Crowdstrike adalah perusahaan Amerika yang bergerak pada bidang keamanan
informasi menjelaskan fakta bahwa di tahun 2023 adanya peningkatan celah
keamanan yang menjadi penyebab e-crime (kejahatan siber). Laporan Global
Threat dari pimpinan keamanan siber edisi ke-sembilan membahas perkembangan
perilaku, tren siber, serta strategi dari negara-negara yang paling mengkhawatirkan
terkena kejahatan siber. Aktivitas berupa laporan 200+ ancaman e-crime
ditemukan 33 ancaman baru yang teridentifikasi. Pada tahun 2022, adanya lonjakan
ancaman berbasis identitas, eksploitasi sistem jaringan dari kelompok pengintai
tiongkok (china-nexus), serta serangan terhadap perangkat yang telah dilindungi.
Tahun 2021, serangan siber naik dari 62% menjadi 71 % dan aktivitas gangguan
konfidensialitas (dari keyboard langsung) yang meningkat 50% pada awal tahun
2022. Data ini menjelaskan semakin maraknya ancaman kejahatan siber yang
dilakukan oleh manusia untuk mengakali perlindungan kerentanan dan ketahanan
perangkat. Laporan terkini dibuat oleh tim intelijen CrowdStrike yang prominen
di dunia keamanan informasi. Tim intelijen CrowdStrike memanfaatkan jutaan
data dari peristiwa harian yang masuk ke platform CrowdStrike Falcon (the
CrowdStrike Falcon platform) dan pengetahuan yang dalam dari CrowdStrike
Falcon OverWatch.
Laporan serangan siber di Indonesia dari akhir tahun 2022 hingga Februari 2023
dengan total keseluruhan serangan mencakup 1.433 insiden siber yang ditangani
oleh BSSN (Badan Siber dan Sandi Negara).
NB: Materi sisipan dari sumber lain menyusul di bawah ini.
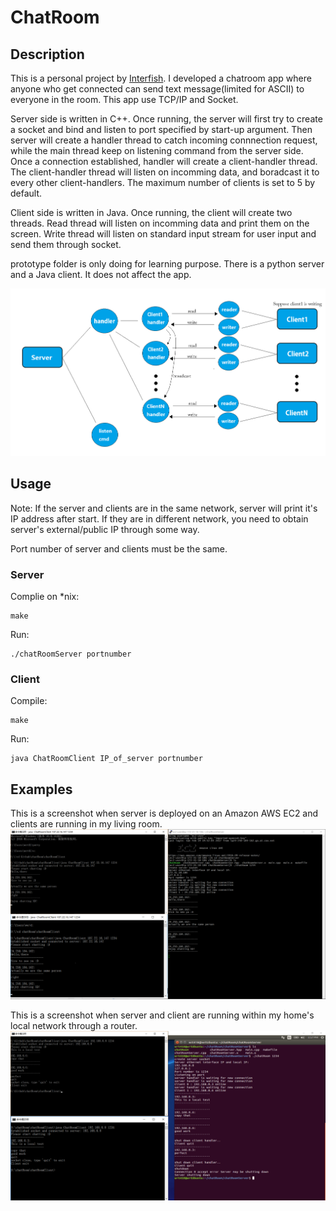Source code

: # ChatRoom
## Description
This is a personal project by [Interfish](https://github.com/Interfish). I developed a chatroom app where anyone who get connected 
can send text message(limited for ASCII) to everyone in the room. This app use TCP/IP and Socket.

Server side is written in C++. Once running, the server will first try to create a socket and bind and listen to port specified by
start-up argument. Then server will create a handler thread to catch incoming connnection request, while the main thread keep on listening
command from the server side. Once a connection established, handler will create a client-handler thread. The client-handler thread will
listen on incomming data, and boradcast it to every other client-handlers. The maximum number of clients is set to 5 by default.

Client side is written in Java. Once running, the client will create two threads. Read thread will listen on incomming data and print them
on the screen. Write thread will listen on standard input stream for user input and send them through socket. 

prototype folder is only doing for learning purpose. There is a python server and a Java client. It does not affect the app.

![workflow](workflow.png)

## Usage
Note: If the server and clients are in the same network, server will print it's IP address after start. If they are in different network,
you need to obtain server's external/public IP through some way. 

Port number of server and clients must be the same.
### Server
Complie on *nix:

    make

Run:

    ./chatRoomServer portnumber
    
### Client
Compile:

    make
    
Run:

    java ChatRoomClient IP_of_server portnumber
    
## Examples
This is a screenshot when server is deployed on an Amazon AWS EC2 and clients are running in my living room.
![aws](aws.png)

This is a screenshot when server and client are running within my home's local network through a router.
![local](local.png)
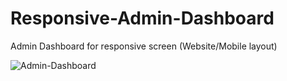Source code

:# Responsive-Admin-Dashboard
Admin Dashboard for responsive screen (Website/Mobile layout)


![Admin-Dashboard](https://user-images.githubusercontent.com/31548338/116788326-95e52100-aac6-11eb-84ae-8493c7fc2db4.PNG)

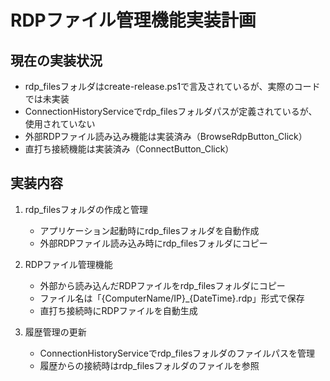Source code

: # RDPファイル管理機能実装計画

## 現在の実装状況
- rdp_filesフォルダはcreate-release.ps1で言及されているが、実際のコードでは未実装
- ConnectionHistoryServiceでrdp_filesフォルダパスが定義されているが、使用されていない
- 外部RDPファイル読み込み機能は実装済み（BrowseRdpButton_Click）
- 直打ち接続機能は実装済み（ConnectButton_Click）

## 実装内容
1. rdp_filesフォルダの作成と管理
   - アプリケーション起動時にrdp_filesフォルダを自動作成
   - 外部RDPファイル読み込み時にrdp_filesフォルダにコピー

2. RDPファイル管理機能
   - 外部から読み込んだRDPファイルをrdp_filesフォルダにコピー
   - ファイル名は「{ComputerName/IP}_{DateTime}.rdp」形式で保存
   - 直打ち接続時にRDPファイルを自動生成

3. 履歴管理の更新
   - ConnectionHistoryServiceでrdp_filesフォルダのファイルパスを管理
   - 履歴からの接続時はrdp_filesフォルダのファイルを参照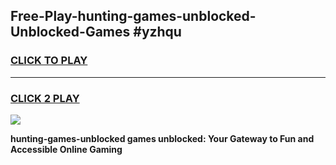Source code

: 
## Free-Play-hunting-games-unblocked-Unblocked-Games #yzhqu
<h3>
<a href="https://news.freeplayer.one?title=hunting-games-unblocked&ref=8M">CLICK TO PLAY</a></h3>
<hr>

<h3>
<a href="https://news.freeplayer.one?title=hunting-games-unblocked&ref=8M">CLICK 2 PLAY</a>
  
</h3>

<a href="https://news.freeplayer.one?title=hunting-games-unblocked&ref=8M"><img src="https://clearcache.store/games.png"></a>


**hunting-games-unblocked games unblocked: Your Gateway to Fun and Accessible Online Gaming**
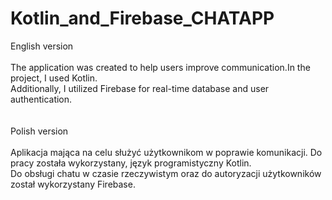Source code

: # Kotlin_and_Firebase_CHATAPP


English version<br>
<br>
The application was created to help users improve communication.In the project, I used Kotlin.<br>
Additionally, I utilized Firebase for real-time database and user authentication.<br>
<br><br>
Polish version<br>
<br>
Aplikacja mająca na celu służyć użytkownikom w poprawie komunikacji. Do pracy została wykorzystany, język programistyczny Kotlin. <br>
Do obsługi chatu w czasie rzeczywistym oraz do autoryzacji użytkowników został wykorzystany Firebase.<br>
Laporan diantaranya berisi persentase
bahwa kejadian 26 % data breach, 26 % web defacement yaitu penggantian
tampilan website, 24% adalah serangan ransomware, sementara 24 % lainnya
adalah jenis serangan siber yang masuk dalam kategori lain. BSSN sendiri tidak
merinci berapa banyak total insiden siber maupun ancaman siber yang berhasil
merkea deteksi. Prediksi perkembangan aktivitas malware di Indonesia tahun 2023
adalah 26 % serangan siber yang terjadi bentuknya adalah malware dan ransomware
dan 74 % lainnya berupa data breach. Bagaimana mengatasi serangan siber yang
marak terjadi. Pengguna dapat menghindari celah keamanan yang mudah disisipi
malware dengan cara kebiasaan positifmisalnya antisipasi back up data, identifikasi
serangan, tidak klik link berbahaya saat berselancar di dunia maya maupun
mengenali modus-modus kejahatan siber yang memanfaatkan korban. Selanjutnya
tanggapan untuk 26 % serangan yang terjadi akibat malware. Menandakan malware
ii
sebagai induk perangkat lunak yang digunakan berbagai macam peretas.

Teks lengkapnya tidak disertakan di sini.